Research paper thumbnail of Call for Close-Up, Black Camera: Revisiting Sara Gómez

Black Camera, 2024

Black Camera invites submissions for a Close-Up on the late Afrocuban filmmaker Sara Gómez. A sta... more Black Camera invites submissions for a Close-Up on the late Afrocuban filmmaker Sara Gómez. A staunch revolutionary and a firm believer in the role of art in shaping a new Cuba, Gómez was committed to making film (and revolution more generally) that at once celebrated and critiqued the revolutionary process; that documented the revolution's unfolding and contributed to its formation. Gómez was one of only three Black filmmakers and the only woman filmmaker-working in the Instituto Cubana del Arte e Industria Cinematográficos (ICAIC) during the early years of the Cuban Revolution. This frequently cited biographical note points in many ways to the limits of the Revolution's commitments to race and gender struggle, and it is those limits that form the starting point for much of Gómez's body of work. This Close-Up takes the fiftieth anniversary of her untimely death in 1974, as well as the recent digitization of her documentary work and only feature film, De cierta manera (1977), as the occasion to revisit Gómez's contributions to Cuban, Latin American, and women's filmmaking and to the history of revolution.
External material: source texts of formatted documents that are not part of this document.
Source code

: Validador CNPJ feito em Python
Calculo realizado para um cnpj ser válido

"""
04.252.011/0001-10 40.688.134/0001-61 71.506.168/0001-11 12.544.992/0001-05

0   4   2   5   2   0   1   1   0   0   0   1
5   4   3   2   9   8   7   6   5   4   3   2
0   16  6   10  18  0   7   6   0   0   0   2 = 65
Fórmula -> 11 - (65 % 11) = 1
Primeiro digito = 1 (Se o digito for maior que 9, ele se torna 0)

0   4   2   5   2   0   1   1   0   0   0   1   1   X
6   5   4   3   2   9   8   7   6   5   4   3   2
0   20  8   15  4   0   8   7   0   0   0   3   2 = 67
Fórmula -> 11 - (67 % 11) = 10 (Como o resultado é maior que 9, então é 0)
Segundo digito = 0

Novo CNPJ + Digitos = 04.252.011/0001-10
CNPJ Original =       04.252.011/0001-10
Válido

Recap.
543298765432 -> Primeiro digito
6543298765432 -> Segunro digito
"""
Much of the scholarship on Gómez's work circles around her posthumously released De cierta manera. Formally innovative and politically provocative, the film is a testament to Gómez's humor and sensitivity. Her documentary work is no less aesthetically innovative and politically charged. Gómez drew from her training in ethnography and musicology to layer landscapes, soundscapes and human interactions in ways that subtly draw connections between the past and the present, while also pointing to potential futures. Her work is often described as crucial to (Black and women's) Cuban and Latin American film history. Ironically, the corpus of work as a whole did not receive the critical attention it merited during her lifetime. As Susan Lord points out, this is in part because very little of her work was readily available for viewing. The parenthetical quality of the adjectives "Black" and "women's" is, perhaps, an indicator of the contradictory critical responses to her work. While she was praised in Cuba and abroad for her insight and innovation (especially after her death), her work was also criticized for the challenges it posed to key political projects. Several of her films were denied release during her lifetime, and ultimately sat deteriorating for decades in poorly controlled archival conditions.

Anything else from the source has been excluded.